U.S. Army confuses video games with reality? - by Ghostly Apparition
charlestheoaf on 15/5/2007 at 04:28
Sometimes, I think, maybe I want to join the army. I mean it's basically like FPS except better graphics. But what happens if I get lag out there? I'm dead! I mean, I even heard there's no respawn points in RL.
I just hope Jack Thompson doesn't get this commercial involved in his crusade.
Vivian on 15/5/2007 at 06:53
Hah hah, no wonder you guys have a shit army.
Seriously though, what the fuck is this? Are they recruiting for klendathu already or what? and apart from anything else, what the hell were they thinking? The obvious insult to our collective intelligence apart, this is deeply sinister - I mean, the only large group of people without the nounce to separate games from actual violence must be quite young kids, right? So is this an attempt to get kids into the army?
duckman on 15/5/2007 at 07:11
I think you're all over-analyzing this advertisement. Their simply trying to tap a market of gamers, the military, like a product, needs consumers. Your average person isn't an intillectual who will delve into the particulars of this commercial.

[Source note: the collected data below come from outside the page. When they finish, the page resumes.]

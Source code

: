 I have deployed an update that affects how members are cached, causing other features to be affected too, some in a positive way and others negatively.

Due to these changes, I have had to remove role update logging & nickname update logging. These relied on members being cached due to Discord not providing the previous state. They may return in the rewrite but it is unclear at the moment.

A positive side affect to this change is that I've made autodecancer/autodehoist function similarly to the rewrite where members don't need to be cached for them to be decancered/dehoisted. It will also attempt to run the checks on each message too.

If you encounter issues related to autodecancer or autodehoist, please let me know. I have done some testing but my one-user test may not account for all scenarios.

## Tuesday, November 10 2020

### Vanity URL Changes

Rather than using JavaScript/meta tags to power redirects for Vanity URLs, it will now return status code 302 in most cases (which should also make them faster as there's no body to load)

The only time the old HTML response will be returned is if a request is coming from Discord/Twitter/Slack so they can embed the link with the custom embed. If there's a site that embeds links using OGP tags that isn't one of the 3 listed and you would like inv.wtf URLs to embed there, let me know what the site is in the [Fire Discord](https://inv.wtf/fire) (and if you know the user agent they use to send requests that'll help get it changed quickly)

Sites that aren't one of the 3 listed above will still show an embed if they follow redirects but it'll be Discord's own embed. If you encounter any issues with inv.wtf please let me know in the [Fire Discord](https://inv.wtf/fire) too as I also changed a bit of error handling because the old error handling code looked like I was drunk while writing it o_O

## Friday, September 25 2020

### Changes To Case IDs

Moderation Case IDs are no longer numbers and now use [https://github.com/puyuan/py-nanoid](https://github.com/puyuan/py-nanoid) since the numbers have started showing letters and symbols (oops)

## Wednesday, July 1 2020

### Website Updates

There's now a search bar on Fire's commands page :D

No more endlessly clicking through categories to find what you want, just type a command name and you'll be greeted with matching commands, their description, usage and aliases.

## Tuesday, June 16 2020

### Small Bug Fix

Also videogames used by the military isn't new. Look at the army game released by the US, or the use of videogames to desensitize soldiers to a degree to intense combat missions [see Vietnam, far more soldiers used their weapons in Vietnam than WWII, videogames were part of a program to de-sensitize particular soldiers to particular situations as lame and unreal as I sound saying that].
Morte on 15/5/2007 at 08:03
Quote Posted by duckman
Also videogames used by the military isn't new. Look at the army game released by the US, or the use of videogames to desensitize soldiers to a degree to intense combat missions [see Vietnam, far more soldiers used their weapons in Vietnam than WWII, videogames were part of a program to de-sensitize particular soldiers to particular situations as lame and unreal as I sound saying that].

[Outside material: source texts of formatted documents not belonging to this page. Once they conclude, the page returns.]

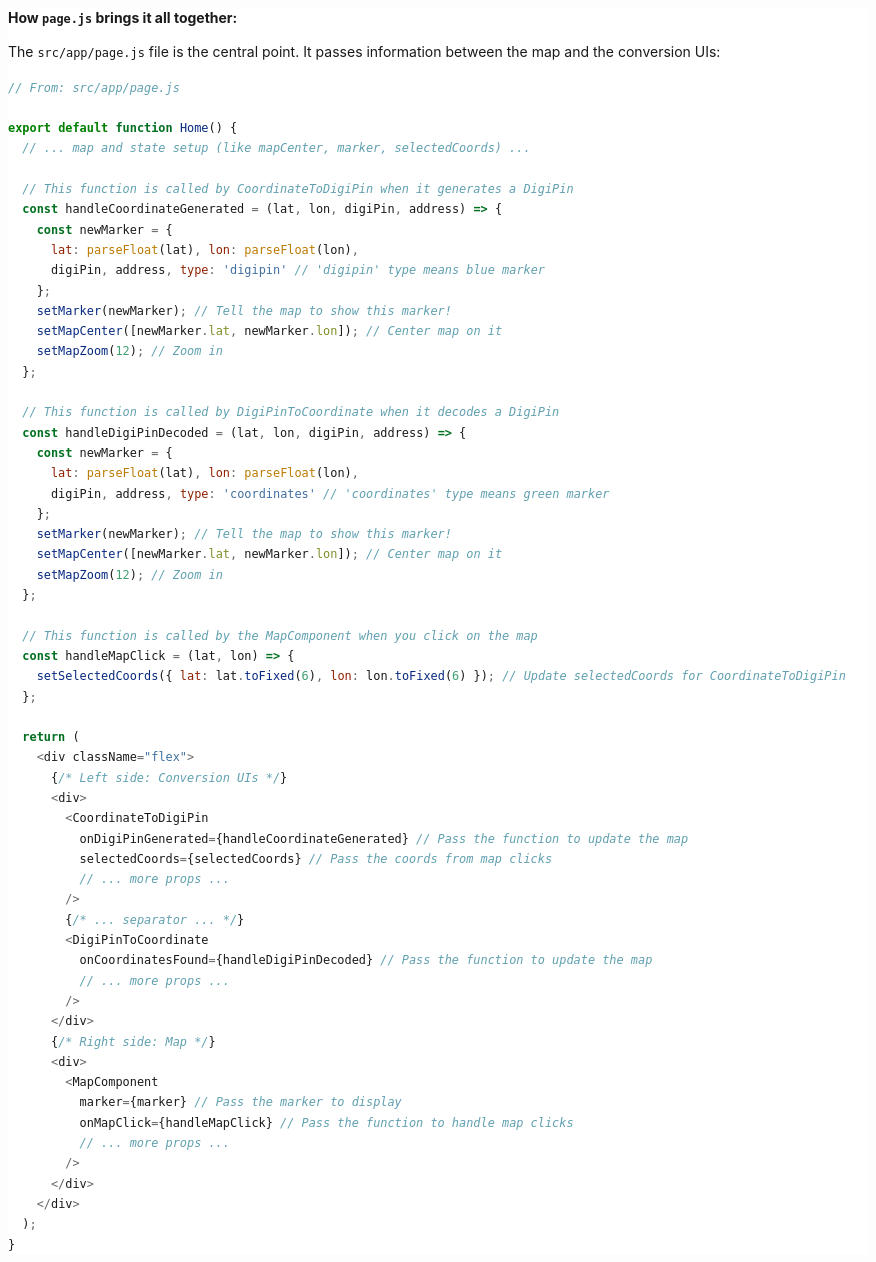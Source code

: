 **How `page.js` brings it all together:**

The `src/app/page.js` file is the central point. It passes information between the map and the conversion UIs:

```javascript
// From: src/app/page.js

export default function Home() {
  // ... map and state setup (like mapCenter, marker, selectedCoords) ...

  // This function is called by CoordinateToDigiPin when it generates a DigiPin
  const handleCoordinateGenerated = (lat, lon, digiPin, address) => {
    const newMarker = {
      lat: parseFloat(lat), lon: parseFloat(lon),
      digiPin, address, type: 'digipin' // 'digipin' type means blue marker
    };
    setMarker(newMarker); // Tell the map to show this marker!
    setMapCenter([newMarker.lat, newMarker.lon]); // Center map on it
    setMapZoom(12); // Zoom in
  };

  // This function is called by DigiPinToCoordinate when it decodes a DigiPin
  const handleDigiPinDecoded = (lat, lon, digiPin, address) => {
    const newMarker = {
      lat: parseFloat(lat), lon: parseFloat(lon),
      digiPin, address, type: 'coordinates' // 'coordinates' type means green marker
    };
    setMarker(newMarker); // Tell the map to show this marker!
    setMapCenter([newMarker.lat, newMarker.lon]); // Center map on it
    setMapZoom(12); // Zoom in
  };

  // This function is called by the MapComponent when you click on the map
  const handleMapClick = (lat, lon) => {
    setSelectedCoords({ lat: lat.toFixed(6), lon: lon.toFixed(6) }); // Update selectedCoords for CoordinateToDigiPin
  };

  return (
    <div className="flex">
      {/* Left side: Conversion UIs */}
      <div>
        <CoordinateToDigiPin
          onDigiPinGenerated={handleCoordinateGenerated} // Pass the function to update the map
          selectedCoords={selectedCoords} // Pass the coords from map clicks
          // ... more props ...
        />
        {/* ... separator ... */}
        <DigiPinToCoordinate
          onCoordinatesFound={handleDigiPinDecoded} // Pass the function to update the map
          // ... more props ...
        />
      </div>
      {/* Right side: Map */}
      <div>
        <MapComponent
          marker={marker} // Pass the marker to display
          onMapClick={handleMapClick} // Pass the function to handle map clicks
          // ... more props ...
        />
      </div>
    </div>
  );
}
```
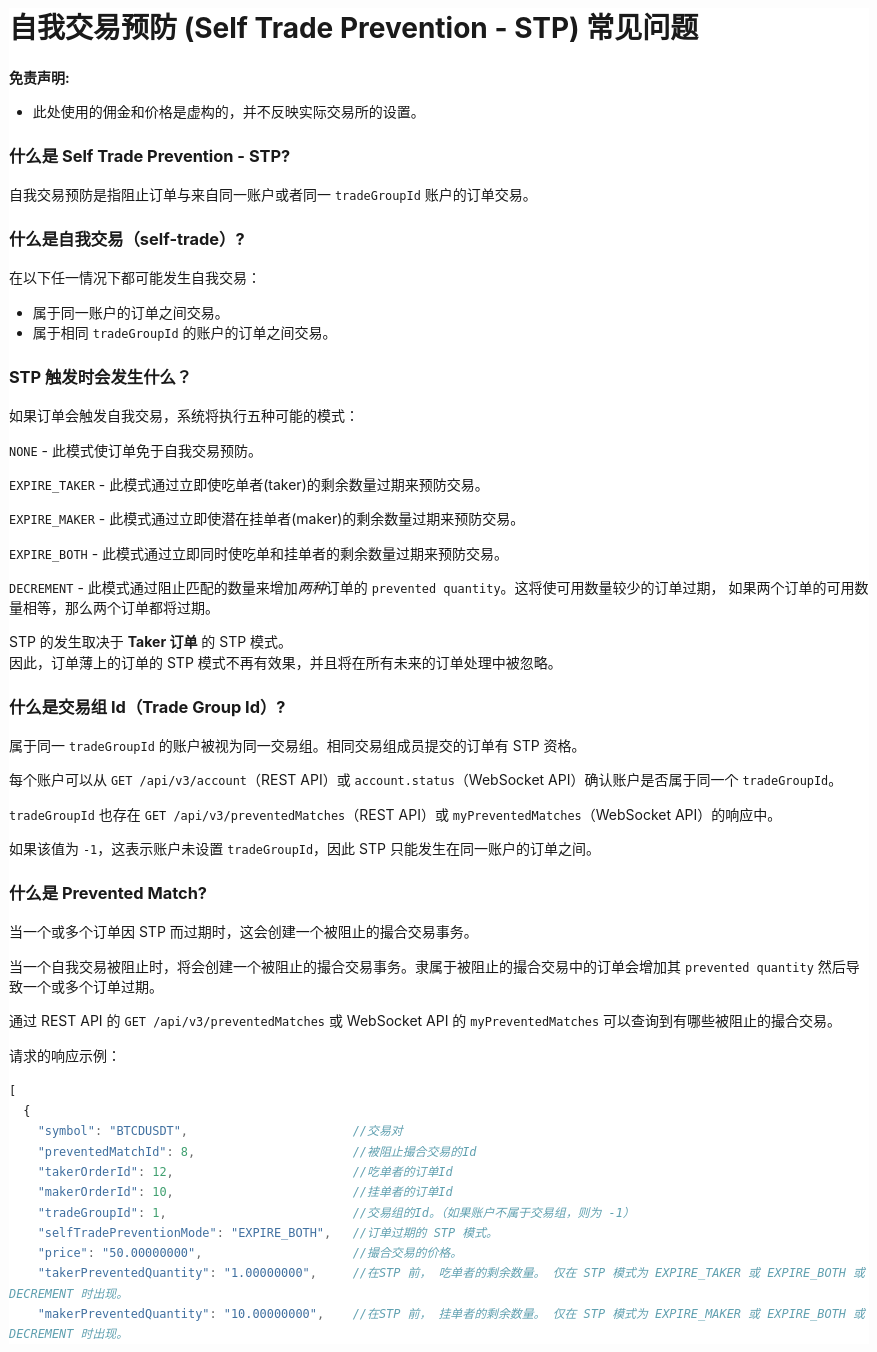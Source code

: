 # 自我交易预防 (Self Trade Prevention - STP) 常见问题

**免责声明:**

* 此处使用的佣金和价格是虚构的，并不反映实际交易所的设置。

### 什么是 Self Trade Prevention - STP?

自我交易预防是指阻止订单与来自同一账户或者同一 `tradeGroupId` 账户的订单交易。

### 什么是自我交易（self-trade）?

在以下任一情况下都可能发生自我交易：

* 属于同一账户的订单之间交易。
* 属于相同 `tradeGroupId` 的账户的订单之间交易。

### STP 触发时会发生什么？

如果订单会触发自我交易，系统将执行五种可能的模式：

`NONE` - 此模式使订单免于自我交易预防。

`EXPIRE_TAKER` - 此模式通过立即使吃单者(taker)的剩余数量过期来预防交易。

`EXPIRE_MAKER` - 此模式通过立即使潜在挂单者(maker)的剩余数量过期来预防交易。

`EXPIRE_BOTH` - 此模式通过立即同时使吃单和挂单者的剩余数量过期来预防交易。

`DECREMENT`  - 此模式通过阻止匹配的数量来增加*两种*订单的 `prevented quantity`。这将使可用数量较少的订单过期， 如果两个订单的可用数量相等，那么两个订单都将过期。

STP 的发生取决于 **Taker 订单** 的 STP 模式。 <br> 因此，订单薄上的订单的 STP 模式不再有效果，并且将在所有未来的订单处理中被忽略。

### 什么是交易组 Id（Trade Group Id）?

属于同一 `tradeGroupId` 的账户被视为同一交易组。相同交易组成员提交的订单有 STP 资格。

每个账户可以从 `GET /api/v3/account`（REST API）或 `account.status`（WebSocket API）确认账户是否属于同一个 `tradeGroupId`。

`tradeGroupId` 也存在 `GET /api/v3/preventedMatches`（REST API）或 `myPreventedMatches`（WebSocket API）的响应中。

如果该值为 `-1`，这表示账户未设置 `tradeGroupId`，因此 STP 只能发生在同一账户的订单之间。

### 什么是 Prevented Match?

当一个或多个订单因 STP 而过期时，这会创建一个被阻止的撮合交易事务。

当一个自我交易被阻止时，将会创建一个被阻止的撮合交易事务。隶属于被阻止的撮合交易中的订单会增加其 `prevented quantity` 然后导致一个或多个订单过期。

通过 REST API 的 `GET /api/v3/preventedMatches` 或 WebSocket API 的 `myPreventedMatches` 可以查询到有哪些被阻止的撮合交易。

请求的响应示例：

```javascript
[
  {
    "symbol": "BTCDUSDT",                       //交易对
    "preventedMatchId": 8,                      //被阻止撮合交易的Id
    "takerOrderId": 12,                         //吃单者的订单Id
    "makerOrderId": 10,                         //挂单者的订单Id
    "tradeGroupId": 1,                          //交易组的Id。（如果账户不属于交易组，则为 -1）
    "selfTradePreventionMode": "EXPIRE_BOTH",   //订单过期的 STP 模式。
    "price": "50.00000000",                     //撮合交易的价格。
    "takerPreventedQuantity": "1.00000000",     //在STP 前， 吃单者的剩余数量。 仅在 STP 模式为 EXPIRE_TAKER 或 EXPIRE_BOTH 或 DECREMENT 时出现。
    "makerPreventedQuantity": "10.00000000",    //在STP 前， 挂单者的剩余数量。 仅在 STP 模式为 EXPIRE_MAKER 或 EXPIRE_BOTH 或 DECREMENT 时出现。
```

They used videogames to de-sensitize soldiers for Vietnam? Really? What did they use, Pong?
Not that I dispute the utility of simulated violence to overcome people's natural aversion to killing, but something about that particular tidbit doesn't seem
quite right.
Telliamed on 15/5/2007 at 08:39
Quote Posted by duckman
I think you're all over-analyzing this advertisement. Their simply trying to tap a market of gamers, the military, like a product, needs consumers. Your average person isn't an intillectual who will delve into the particulars of this commercial.
But... but. That army guy that came to my school said it's real so it must be true. Are you trying to tell me that the recruiter might actually have
lied?
Not delving into the particulars of an advertisement is a fatal flaw and shows lack of practical sensibility. But, of course, that's what the corporations
want is a populace of shallow imbeciles who depend entirely on mass media to tell them what is or isn't true. You don't have to be an "intellectual" to know when someone is handing you a load of bullshit. That character trait used to be called "common sense".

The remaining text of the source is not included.